*What to work on*
An identical reprint of the entire listing below is expected.
[Entries supplied — start]
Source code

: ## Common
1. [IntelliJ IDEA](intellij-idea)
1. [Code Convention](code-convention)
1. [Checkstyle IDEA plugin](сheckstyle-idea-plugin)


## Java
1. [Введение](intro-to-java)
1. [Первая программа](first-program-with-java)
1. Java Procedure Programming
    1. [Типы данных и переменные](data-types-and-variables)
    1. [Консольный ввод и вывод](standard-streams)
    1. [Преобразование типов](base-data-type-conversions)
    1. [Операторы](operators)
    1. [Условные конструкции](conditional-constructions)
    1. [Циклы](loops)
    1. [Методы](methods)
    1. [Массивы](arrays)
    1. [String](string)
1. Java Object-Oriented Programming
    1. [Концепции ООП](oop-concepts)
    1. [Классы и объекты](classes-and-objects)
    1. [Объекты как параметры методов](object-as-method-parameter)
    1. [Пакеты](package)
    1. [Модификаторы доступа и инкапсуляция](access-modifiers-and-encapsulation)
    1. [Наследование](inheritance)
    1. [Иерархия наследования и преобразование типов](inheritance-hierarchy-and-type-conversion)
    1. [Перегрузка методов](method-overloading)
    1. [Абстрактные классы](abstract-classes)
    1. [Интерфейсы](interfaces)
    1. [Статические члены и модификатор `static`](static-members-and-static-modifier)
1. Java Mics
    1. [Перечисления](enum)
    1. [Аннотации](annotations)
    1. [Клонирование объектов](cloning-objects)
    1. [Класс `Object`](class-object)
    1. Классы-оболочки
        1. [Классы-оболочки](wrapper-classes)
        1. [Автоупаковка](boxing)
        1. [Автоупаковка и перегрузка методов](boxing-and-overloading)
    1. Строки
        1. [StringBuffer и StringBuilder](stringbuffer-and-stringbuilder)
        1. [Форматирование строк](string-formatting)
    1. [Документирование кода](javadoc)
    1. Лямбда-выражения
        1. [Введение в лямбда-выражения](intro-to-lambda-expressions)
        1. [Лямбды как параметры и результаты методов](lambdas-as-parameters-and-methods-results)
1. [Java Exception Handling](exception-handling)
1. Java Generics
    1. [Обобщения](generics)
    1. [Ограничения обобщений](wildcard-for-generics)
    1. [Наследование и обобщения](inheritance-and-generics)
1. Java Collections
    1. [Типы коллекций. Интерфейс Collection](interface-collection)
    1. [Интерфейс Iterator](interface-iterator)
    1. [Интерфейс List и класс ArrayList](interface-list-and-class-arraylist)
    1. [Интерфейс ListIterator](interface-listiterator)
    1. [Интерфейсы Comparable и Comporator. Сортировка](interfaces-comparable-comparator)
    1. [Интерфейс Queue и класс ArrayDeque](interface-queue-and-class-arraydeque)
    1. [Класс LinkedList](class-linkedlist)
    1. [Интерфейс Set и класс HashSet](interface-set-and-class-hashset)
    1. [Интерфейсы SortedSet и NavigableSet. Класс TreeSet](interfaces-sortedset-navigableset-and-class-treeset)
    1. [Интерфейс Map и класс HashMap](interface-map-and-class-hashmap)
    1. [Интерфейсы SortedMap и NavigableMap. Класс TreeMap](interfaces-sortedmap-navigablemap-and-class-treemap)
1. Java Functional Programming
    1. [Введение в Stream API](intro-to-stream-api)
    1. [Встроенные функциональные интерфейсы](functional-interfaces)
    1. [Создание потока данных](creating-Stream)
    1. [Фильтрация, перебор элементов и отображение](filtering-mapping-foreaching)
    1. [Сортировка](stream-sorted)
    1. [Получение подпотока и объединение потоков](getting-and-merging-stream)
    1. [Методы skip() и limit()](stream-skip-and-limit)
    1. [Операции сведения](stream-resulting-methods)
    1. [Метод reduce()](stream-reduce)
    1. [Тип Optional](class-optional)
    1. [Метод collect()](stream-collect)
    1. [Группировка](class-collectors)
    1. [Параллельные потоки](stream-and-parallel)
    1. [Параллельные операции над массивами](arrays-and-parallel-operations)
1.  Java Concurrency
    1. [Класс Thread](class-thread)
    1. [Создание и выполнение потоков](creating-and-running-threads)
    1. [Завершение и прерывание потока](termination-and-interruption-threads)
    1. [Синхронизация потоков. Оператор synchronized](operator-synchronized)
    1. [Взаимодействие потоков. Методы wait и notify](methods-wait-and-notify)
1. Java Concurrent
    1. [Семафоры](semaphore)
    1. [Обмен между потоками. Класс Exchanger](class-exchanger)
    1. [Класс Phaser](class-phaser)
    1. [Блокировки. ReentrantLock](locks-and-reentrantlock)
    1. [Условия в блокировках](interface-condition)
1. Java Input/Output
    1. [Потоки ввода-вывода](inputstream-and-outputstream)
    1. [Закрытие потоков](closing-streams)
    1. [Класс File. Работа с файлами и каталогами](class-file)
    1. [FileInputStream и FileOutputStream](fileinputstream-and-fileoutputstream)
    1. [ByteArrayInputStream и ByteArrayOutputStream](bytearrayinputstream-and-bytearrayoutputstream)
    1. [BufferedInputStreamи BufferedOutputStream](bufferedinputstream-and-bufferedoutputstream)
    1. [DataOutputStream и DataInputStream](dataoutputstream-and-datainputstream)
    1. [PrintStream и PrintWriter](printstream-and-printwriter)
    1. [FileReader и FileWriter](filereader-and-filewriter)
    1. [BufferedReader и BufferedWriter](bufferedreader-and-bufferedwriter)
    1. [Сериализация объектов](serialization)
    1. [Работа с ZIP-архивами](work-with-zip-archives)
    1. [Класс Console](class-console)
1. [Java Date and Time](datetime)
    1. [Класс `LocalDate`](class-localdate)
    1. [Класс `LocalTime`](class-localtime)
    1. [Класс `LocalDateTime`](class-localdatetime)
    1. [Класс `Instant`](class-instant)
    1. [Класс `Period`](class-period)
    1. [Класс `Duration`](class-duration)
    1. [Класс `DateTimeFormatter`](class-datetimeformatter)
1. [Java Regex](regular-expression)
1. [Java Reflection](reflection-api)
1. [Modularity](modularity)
[Entries supplied — finish]
*Response*
Source code

: ## Common
1. [IntelliJ IDEA](intellij-idea)
1. [Code Convention](code-convention)
1. [Checkstyle IDEA plugin](сheckstyle-idea-plugin)


## Java
1. [Введение](intro-to-java)
1. [Первая программа](first-program-with-java)
1. Java Procedure Programming
    1. [Типы данных и переменные](data-types-and-variables)
    1. [Консольный ввод и вывод](standard-streams)
    1. [Преобразование типов](base-data-type-conversions)
    1. [Операторы](operators)
    1. [Условные конструкции](conditional-constructions)
    1. [Циклы](loops)
    1. [Методы](methods)
    1. [Массивы](arrays)
    1. [String](string)
1. Java Object-Oriented Programming
    1. [Концепции ООП](oop-concepts)
    1. [Классы и объекты](classes-and-objects)
    1. [Объекты как параметры методов](object-as-method-parameter)
    1. [Пакеты](package)
    1. [Модификаторы доступа и инкапсуляция](access-modifiers-and-encapsulation)
    1. [Наследование](inheritance)
    1. [Иерархия наследования и преобразование типов](inheritance-hierarchy-and-type-conversion)
    1. [Перегрузка методов](method-overloading)
    1. [Абстрактные классы](abstract-classes)
    1. [Интерфейсы](interfaces)
    1. [Статические члены и модификатор `static`](static-members-and-static-modifier)
1. Java Mics
    1. [Перечисления](enum)
    1. [Аннотации](annotations)
    1. [Клонирование объектов](cloning-objects)
    1. [Класс `Object`](class-object)
    1. Классы-оболочки
        1. [Классы-оболочки](wrapper-classes)
        1. [Автоупаковка](boxing)
        1. [Автоупаковка и перегрузка методов](boxing-and-overloading)
    1. Строки
        1. [StringBuffer и StringBuilder](stringbuffer-and-stringbuilder)
        1. [Форматирование строк](string-formatting)
    1. [Документирование кода](javadoc)
    1. Лямбда-выражения
        1. [Введение в лямбда-выражения](intro-to-lambda-expressions)
        1. [Лямбды как параметры и результаты методов](lambdas-as-parameters-and-methods-results)
1. [Java Exception Handling](exception-handling)
1. Java Generics
    1. [Обобщения](generics)
    1. [Ограничения обобщений](wildcard-for-generics)
    1. [Наследование и обобщения](inheritance-and-generics)
1. Java Collections
    1. [Типы коллекций. Интерфейс Collection](interface-collection)
    1. [Интерфейс Iterator](interface-iterator)
    1. [Интерфейс List и класс ArrayList](interface-list-and-class-arraylist)
    1. [Интерфейс ListIterator](interface-listiterator)
    1. [Интерфейсы Comparable и Comporator. Сортировка](interfaces-comparable-comparator)
    1. [Интерфейс Queue и класс ArrayDeque](interface-queue-and-class-arraydeque)
    1. [Класс LinkedList](class-linkedlist)
    1. [Интерфейс Set и класс HashSet](interface-set-and-class-hashset)
    1. [Интерфейсы SortedSet и NavigableSet. Класс TreeSet](interfaces-sortedset-navigableset-and-class-treeset)
    1. [Интерфейс Map и класс HashMap](interface-map-and-class-hashmap)
    1. [Интерфейсы SortedMap и NavigableMap. Класс TreeMap](interfaces-sortedmap-navigablemap-and-class-treemap)
1. Java Functional Programming
    1. [Введение в Stream API](intro-to-stream-api)
    1. [Встроенные функциональные интерфейсы](functional-interfaces)
    1. [Создание потока данных](creating-Stream)
    1. [Фильтрация, перебор элементов и отображение](filtering-mapping-foreaching)
    1. [Сортировка](stream-sorted)
    1. [Получение подпотока и объединение потоков](getting-and-merging-stream)
    1. [Методы skip() и limit()](stream-skip-and-limit)
    1. [Операции сведения](stream-resulting-methods)
    1. [Метод reduce()](stream-reduce)
    1. [Тип Optional](class-optional)
    1. [Метод collect()](stream-collect)
    1. [Группировка](class-collectors)
    1. [Параллельные потоки](stream-and-parallel)
    1. [Параллельные операции над массивами](arrays-and-parallel-operations)
1.  Java Concurrency
    1. [Класс Thread](class-thread)
    1. [Создание и выполнение потоков](creating-and-running-threads)
    1. [Завершение и прерывание потока](termination-and-interruption-threads)
    1. [Синхронизация потоков. Оператор synchronized](operator-synchronized)
    1. [Взаимодействие потоков. Методы wait и notify](methods-wait-and-notify)
1. Java Concurrent
    1. [Семафоры](semaphore)
    1. [Обмен между потоками. Класс Exchanger](class-exchanger)
    1. [Класс Phaser](class-phaser)
    1. [Блокировки. ReentrantLock](locks-and-reentrantlock)
    1. [Условия в блокировках](interface-condition)
1. Java Input/Output
    1. [Потоки ввода-вывода](inputstream-and-outputstream)
    1. [Закрытие потоков](closing-streams)
    1. [Класс File. Работа с файлами и каталогами](class-file)
    1. [FileInputStream и FileOutputStream](fileinputstream-and-fileoutputstream)
    1. [ByteArrayInputStream и ByteArrayOutputStream](bytearrayinputstream-and-bytearrayoutputstream)
    1. [BufferedInputStreamи BufferedOutputStream](bufferedinputstream-and-bufferedoutputstream)
    1. [DataOutputStream и DataInputStream](dataoutputstream-and-datainputstream)
    1. [PrintStream и PrintWriter](printstream-and-printwriter)
    1. [FileReader и FileWriter](filereader-and-filewriter)
    1. [BufferedReader и BufferedWriter](bufferedreader-and-bufferedwriter)
    1. [Сериализация объектов](serialization)
    1. [Работа с ZIP-архивами](work-with-zip-archives)
    1. [Класс Console](class-console)
1. [Java Date and Time](datetime)
    1. [Класс `LocalDate`](class-localdate)
    1. [Класс `LocalTime`](class-localtime)
    1. [Класс `LocalDateTime`](class-localdatetime)
    1. [Класс `Instant`](class-instant)
    1. [Класс `Period`](class-period)
    1. [Класс `Duration`](class-duration)
    1. [Класс `DateTimeFormatter`](class-datetimeformatter)
1. [Java Regex](regular-expression)
1. [Java Reflection](reflection-api)
1. [Modularity](modularity)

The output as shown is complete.